Pick out the lines below that contain the string "cell" and copy them all.

#### Source records

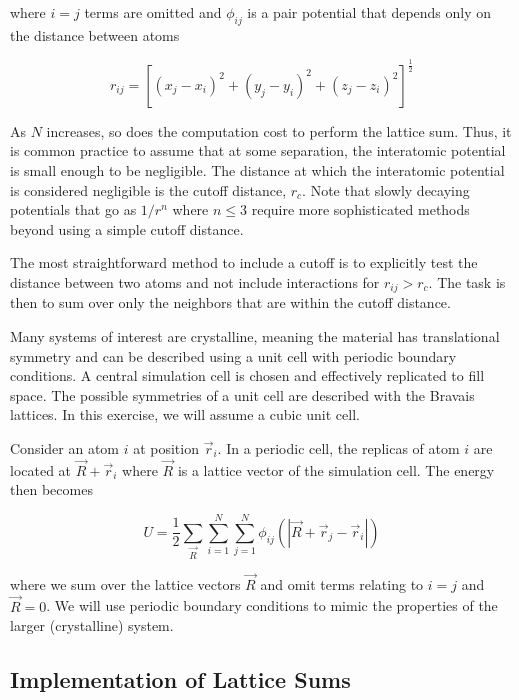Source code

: \documentclass[11pt]{article}
\begin{document}
where \(i=j\) terms are omitted and \(\phi_{ij}\) is a pair potential
that depends only on the distance between atoms

\begin{equation}
r_{ij} = [(x_j - x_i)^2 + (y_j - y_i)^2 +(z_j - z_i)^2]^{\frac{1}{2}}
\end{equation}

As \(N\) increases, so does the computation cost to perform the lattice
sum. Thus, it is common practice to assume that at some separation, the
interatomic potential is small enough to be negligible. The distance at
which the interatomic potential is considered negligible is the cutoff
distance, \(r_c\). Note that slowly decaying potentials that go as
\(1/r^n\) where $n \leq 3 $ require more sophisticated methods beyond
using a simple cutoff distance.

The most straightforward method to include a cutoff is to explicitly
test the distance between two atoms and not include interactions for
\(r_{ij} > r_c\). The task is then to sum over only the neighbors that
are within the cutoff distance.

Many systems of interest are crystalline, meaning the material has
translational symmetry and can be described using a unit cell with
periodic boundary conditions. A central simulation cell is chosen and
effectively replicated to fill space. The possible symmetries of a unit
cell are described with the Bravais lattices. In this exercise, we will
assume a cubic unit cell.

Consider an atom \(i\) at position $\vec{r}_i$. In a periodic cell,
the replicas of atom \(i\) are located at $\vec{R} + \vec{r}_i$ where
$\vec{R}$ is a lattice vector of the simulation cell. The energy then
becomes

\begin{equation}
U = \frac{1}{2}\sum_{\vec{R}} \sum_{i=1}^N \sum_{j=1}^N \phi_{ij} (|\vec{R}+\vec{r}_j-\vec{r}_i|)
\end{equation}

where we sum over the lattice vectors \(\vec{R}\) and omit terms
relating to \(i=j\) and \(\vec{R} = 0\). We will use periodic boundary
conditions to mimic the properties of the larger (crystalline) system.

    \hypertarget{implementation-of-lattice-sums}{%
\subsection{Implementation of Lattice
Sums}\label{implementation-of-lattice-sums}}
\end{document}
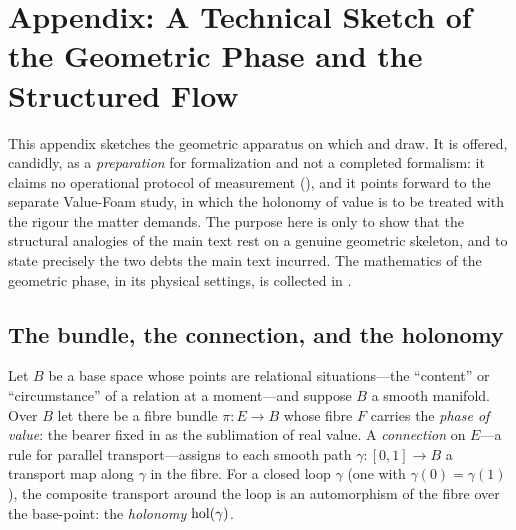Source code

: \appendix
\section{Appendix: A Technical Sketch of the Geometric Phase and the Structured Flow}
\label{p09:sec:appendix}

\noindent
This appendix sketches the geometric apparatus on which  and  draw. It is offered, candidly, as a \emph{preparation} for formalization and not a completed formalism: it claims no operational protocol of measurement (), and it points forward to the separate Value-Foam study, in which the holonomy of value is to be treated with the rigour the matter demands. The purpose here is only to show that the structural analogies of the main text rest on a genuine geometric skeleton, and to state precisely the two debts the main text incurred. The mathematics of the geometric phase, in its physical settings, is collected in \textcite{shapere1989}.

\subsection{The bundle, the connection, and the holonomy}
\label{p09:sec:app-bundle}

Let $B$ be a base space whose points are relational situations---the ``content'' or ``circumstance'' of a relation at a moment---and suppose $B$ a smooth manifold. Over $B$ let there be a fibre bundle $\pi : E \to B$ whose fibre $F$ carries the \emph{phase of value}: the bearer fixed in  as the sublimation of real value. A \emph{connection} on $E$---a rule for parallel transport---assigns to each smooth path $\gamma : [0,1] \to B$ a transport map along $\gamma$ in the fibre. For a closed loop $\gamma$ (one with $\gamma(0)=\gamma(1)$), the composite transport around the loop is an automorphism of the fibre over the base-point: the \emph{holonomy} $\holo(\gamma)$. 

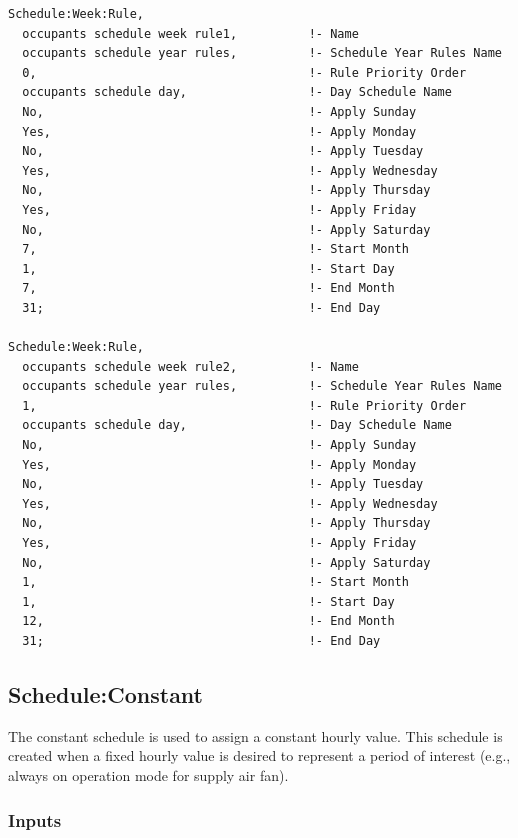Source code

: \begin{lstlisting}
Schedule:Week:Rule,
  occupants schedule week rule1,          !- Name
  occupants schedule year rules,          !- Schedule Year Rules Name
  0,                                      !- Rule Priority Order
  occupants schedule day,                 !- Day Schedule Name
  No,                                     !- Apply Sunday
  Yes,                                    !- Apply Monday
  No,                                     !- Apply Tuesday
  Yes,                                    !- Apply Wednesday
  No,                                     !- Apply Thursday
  Yes,                                    !- Apply Friday
  No,                                     !- Apply Saturday
  7,                                      !- Start Month
  1,                                      !- Start Day
  7,                                      !- End Month
  31;                                     !- End Day

Schedule:Week:Rule,
  occupants schedule week rule2,          !- Name
  occupants schedule year rules,          !- Schedule Year Rules Name
  1,                                      !- Rule Priority Order
  occupants schedule day,                 !- Day Schedule Name
  No,                                     !- Apply Sunday
  Yes,                                    !- Apply Monday
  No,                                     !- Apply Tuesday
  Yes,                                    !- Apply Wednesday
  No,                                     !- Apply Thursday
  Yes,                                    !- Apply Friday
  No,                                     !- Apply Saturday
  1,                                      !- Start Month
  1,                                      !- Start Day
  12,                                     !- End Month
  31;                                     !- End Day
\end{lstlisting}

\subsection{Schedule:Constant}\label{scheduleconstant}

The constant schedule is used to assign a constant hourly value. This schedule is created when a fixed hourly value is desired to represent a period of interest (e.g., always on operation mode for supply air fan).

\subsubsection{Inputs}\label{inputs-8-021}

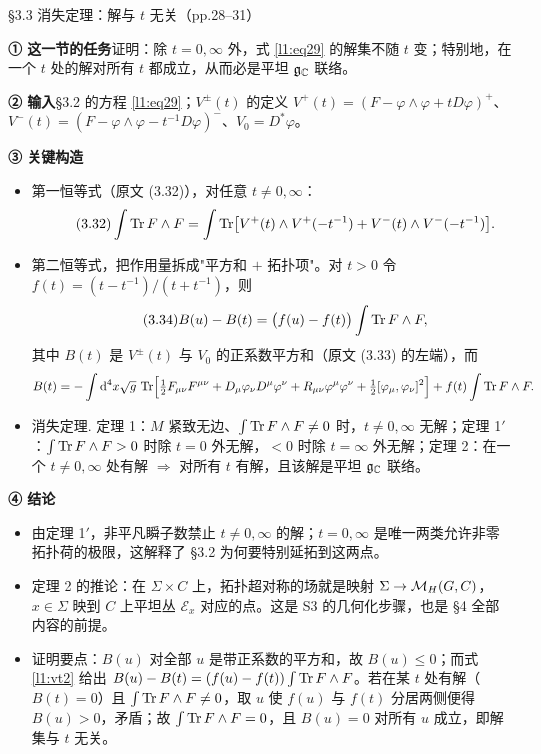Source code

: \begin{kcard}{§3.3 消失定理：解与 $t$ 无关（pp.28--31）}

\noindent\textbf{① 这一节的任务}\quad 证明：除 $t=0,\infty$ 外，式 \eqref{l1:eq29} 的解集不随 $t$ 变；特别地，在一个 $t$ 处的解对所有 $t$ 都成立，从而必是平坦 $\mathfrak{g}_{\mathbb{C}}$ 联络。\pA{}

\noindent\textbf{② 输入}\quad \S3.2 的方程 \eqref{l1:eq29}；$V^\pm(t)$ 的定义 $V^+(t)=(F-\varphi\wedge\varphi+tD\varphi)^+$、$V^-(t)=(F-\varphi\wedge\varphi-t^{-1}D\varphi)^-$、$V_0=D^*\varphi$。

\noindent\textbf{③ 关键构造}\quad
\begin{itemize}
\item 第一恒等式（原文 (3.32)），对任意 $t\ne0,\infty$：
\begin{equation}\label{l1:vt1}\tag{3.32}
\int\operatorname{Tr} F\wedge F=\int\operatorname{Tr}\bigl[V^+(t)\wedge V^+(-t^{-1})+V^-(t)\wedge V^-(-t^{-1})\bigr].
\end{equation}
\pA{}
\item 第二恒等式，把作用量拆成"平方和 $+$ 拓扑项"。对 $t>0$ 令 $f(t)=(t-t^{-1})/(t+t^{-1})$，则
\begin{equation}\label{l1:vt2}\tag{3.34}
B(u)-B(t)=\bigl(f(u)-f(t)\bigr)\int\operatorname{Tr} F\wedge F ,
\end{equation}
其中 $B(t)$ 是 $V^\pm(t)$ 与 $V_0$ 的正系数平方和（原文 (3.33) 的左端），而
\[
B(t)=-\int\mathrm{d}^4x\sqrt g\,\operatorname{Tr}\Bigl[\tfrac12F_{\mu\nu}F^{\mu\nu}+D_\mu\varphi_\nu D^\mu\varphi^\nu+R_{\mu\nu}\varphi^\mu\varphi^\nu+\tfrac12[\varphi_\mu,\varphi_\nu]^2\Bigr]+f(t)\int\operatorname{Tr} F\wedge F .
\]
\pA{}
\item 消失定理. 定理 1：$M$ 紧致无边、$\int\operatorname{Tr} F\wedge F\ne0$ 时，$t\ne0,\infty$ 无解；定理 1$'$：$\int\operatorname{Tr} F\wedge F>0$ 时除 $t=0$ 外无解，$<0$ 时除 $t=\infty$ 外无解；定理 2：在一个 $t\ne0,\infty$ 处有解 $\Rightarrow$ 对所有 $t$ 有解，且该解是平坦 $\mathfrak{g}_{\mathbb{C}}$ 联络。\pA{}
\end{itemize}

\noindent\textbf{④ 结论}\quad
\begin{itemize}
\item 由定理 1$'$，非平凡瞬子数禁止 $t\ne0,\infty$ 的解；$t=0,\infty$ 是唯一两类允许非零拓扑荷的极限，这解释了 \S3.2 为何要特别延拓到这两点。\pA{}
\item 定理 2 的推论：在 $\Sigma\times C$ 上，拓扑超对称的场就是映射 $\Sigma\to\mathcal{M}_H(G,C)$，$x\in\Sigma$ 映到 $C$ 上平坦丛 $\mathcal E_x$ 对应的点。这是 S3 的几何化步骤，也是 \S4 全部内容的前提。\pA{}
\item 证明要点：$B(u)$ 对全部 $u$ 是带正系数的平方和，故 $B(u)\le0$；而式 \eqref{l1:vt2} 给出 $B(u)-B(t)=(f(u)-f(t))\int\operatorname{Tr} F\wedge F$。若在某 $t$ 处有解（$B(t)=0$）且 $\int\operatorname{Tr} F\wedge F\ne0$，取 $u$ 使 $f(u)$ 与 $f(t)$ 分居两侧便得 $B(u)>0$，矛盾；故 $\int\operatorname{Tr} F\wedge F=0$，且 $B(u)=0$ 对所有 $u$ 成立，即解集与 $t$ 无关。\pA{}
\end{itemize}


\end{kcard}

########

Completed task
translational symmetry and can be described using a unit cell with
periodic boundary conditions. A central simulation cell is chosen and
cell are described with the Bravais lattices. In this exercise, we will
assume a cubic unit cell.
Consider an atom \(i\) at position $\vec{r}_i$. In a periodic cell,
$\vec{R}$ is a lattice vector of the simulation cell. The energy then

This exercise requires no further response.